Re: [ontac-forum] Semantics and Ontology and Semiotics


All this discussion resembles the parable about seven blind
men examining an elephant.  Each one examines one part in
detail -- the trunk, the tail, an ear, a side, a leg, the
underside, or the back -- and draws conclusions that are
diametrically opposed to any of the others.

Language has even more sides than an elephant.  When we're
doing math, science, or business, we do use the logical side.
But frequently in science and very frequently in business,
we are at a loss about the meaning of some observation or
puzzle, and we have to fall back on vague intuitions.

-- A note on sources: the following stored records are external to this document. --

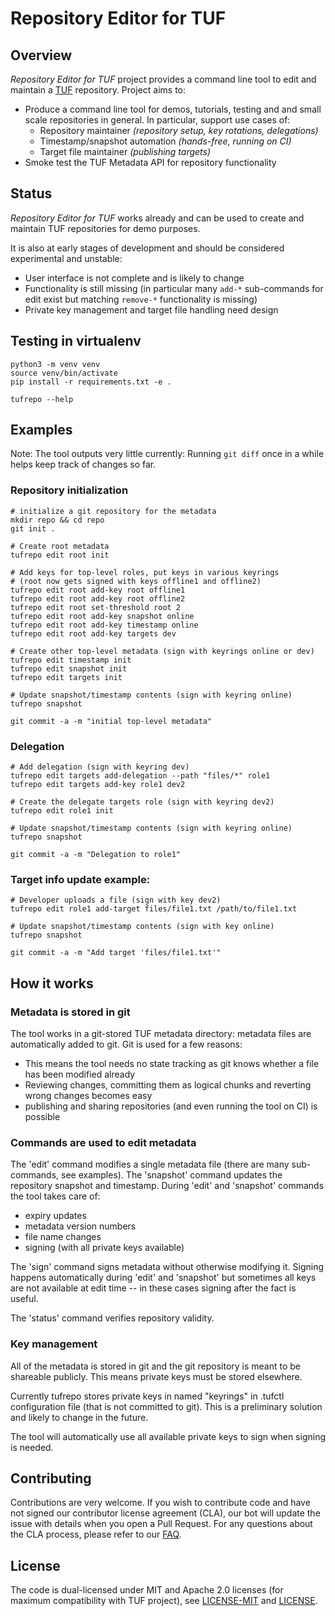 
# Repository Editor for TUF

## Overview

_Repository Editor for TUF_ project provides a command line tool to edit and
maintain a [TUF](https://theupdateframework.io/) repository. Project aims to:
 * Produce a command line tool for demos, tutorials, testing and and small
   scale repositories in general. In particular, support use cases of:
   * Repository maintainer _(repository setup, key rotations, delegations)_
   * Timestamp/snapshot automation _(hands-free, running on CI)_
   * Target file maintainer _(publishing targets)_
 * Smoke test the TUF Metadata API for repository functionality

## Status

_Repository Editor for TUF_ works already and can be used to create and maintain
TUF repositories for demo purposes.

It is also at early stages of development and should be considered
experimental and unstable:
 * User interface is not complete and is likely to change
 * Functionality is still missing (in particular many `add-*` sub-commands
   for edit exist but matching `remove-*` functionality is missing)
 * Private key management and target file handling need design


## Testing in virtualenv

    python3 -m venv venv
    source venv/bin/activate
    pip install -r requirements.txt -e .

    tufrepo --help

## Examples

Note: The tool outputs very little currently: Running `git diff` once in a while helps keep track of changes so far.

### Repository initialization

    # initialize a git repository for the metadata
    mkdir repo && cd repo
    git init .

    # Create root metadata
    tufrepo edit root init

    # Add keys for top-level roles, put keys in various keyrings
    # (root now gets signed with keys offline1 and offline2)
    tufrepo edit root add-key root offline1
    tufrepo edit root add-key root offline2
    tufrepo edit root set-threshold root 2
    tufrepo edit root add-key snapshot online
    tufrepo edit root add-key timestamp online
    tufrepo edit root add-key targets dev

    # Create other top-level metadata (sign with keyrings online or dev)
    tufrepo edit timestamp init
    tufrepo edit snapshot init
    tufrepo edit targets init

    # Update snapshot/timestamp contents (sign with keyring online)
    tufrepo snapshot

    git commit -a -m "initial top-level metadata"


### Delegation

    # Add delegation (sign with keyring dev)
    tufrepo edit targets add-delegation --path "files/*" role1
    tufrepo edit targets add-key role1 dev2

    # Create the delegate targets role (sign with keyring dev2)
    tufrepo edit role1 init

    # Update snapshot/timestamp contents (sign with keyring online)
    tufrepo snapshot

    git commit -a -m "Delegation to role1"

### Target info update example:

    # Developer uploads a file (sign with key dev2)
    tufrepo edit role1 add-target files/file1.txt /path/to/file1.txt

    # Update snapshot/timestamp contents (sign with key online)
    tufrepo snapshot

    git commit -a -m "Add target 'files/file1.txt'"


## How it works

### Metadata is stored in git

The tool works in a git-stored TUF metadata directory: metadata files are
automatically added to git. Git is used for a few reasons:
 * This means the tool needs no state tracking as git knows whether a file
   has been modified already
 * Reviewing changes, committing them as logical chunks and reverting wrong
   changes becomes easy
 * publishing and sharing repositories (and even running the tool on CI)
   is possible

### Commands are used to edit metadata

The 'edit' command modifies a single metadata file (there are many
sub-commands, see examples). The 'snapshot' command updates the repository
snapshot and timestamp. During 'edit' and 'snapshot' commands the tool takes
care of:
 * expiry updates
 * metadata version numbers
 * file name changes
 * signing (with all private keys available)

The 'sign' command signs metadata without otherwise modifying it.
Signing happens automatically during 'edit' and 'snapshot' but sometimes
all keys are not available at edit time -- in these cases signing after the
fact is useful.

The 'status' command verifies repository validity.

### Key management

All of the metadata is stored in git and the git repository is meant to be
shareable publicly. This means private keys must be stored elsewhere.

Currently tufrepo stores private keys in named "keyrings" in .tufctl
configuration file (that is not committed to git). This is a preliminary
solution and likely to change in the future.

The tool will automatically use all available private keys to sign when signing
is needed.

## Contributing

Contributions are very welcome. If you wish to contribute code and have not
signed our contributor license agreement (CLA), our bot will update the issue
with details when you open a Pull Request. For any questions about the CLA
process, please refer to our [FAQ](https://cla.vmware.com/faq).

## License

The code is dual-licensed under MIT and Apache 2.0 licenses (for maximum
compatibility with TUF project), see [LICENSE-MIT](LICENSE-MIT) and
[LICENSE](LICENSE).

The hardest part of science is *not* deduction from axioms,
but the *discovery* of axioms that are suitable for precise
deduction.  If all we had was logic, we would never be able
to analyze and talk about the typically vague intuitions
that lead to some of the greatest discoveries.  But if we
didn't have the ability to do logic, we could never explore
the consequences of those intuitions, and we'd be cheated
in business by any shyster who could.

Following are a couple of quotations:

    "As far as the laws of mathematics refer to reality,
    they are not certain; and as far as they are certain,
    they do not refer to reality."  Albert Einstein

    "If scientific reasoning were limited to the logical
    processes of arithmetic, we should not get very far
    in our understanding of the physical world.  One might
    as well attempt to grasp the game of poker entirely
    by the use of the mathematics of probability."
    Vannevar Bush

We cannot understand language if we don't recognize that
logic is part of every natural language.  But we cannot
use logic effectively unless we recognize that our precise
axioms were derived from some initially vague intuitions.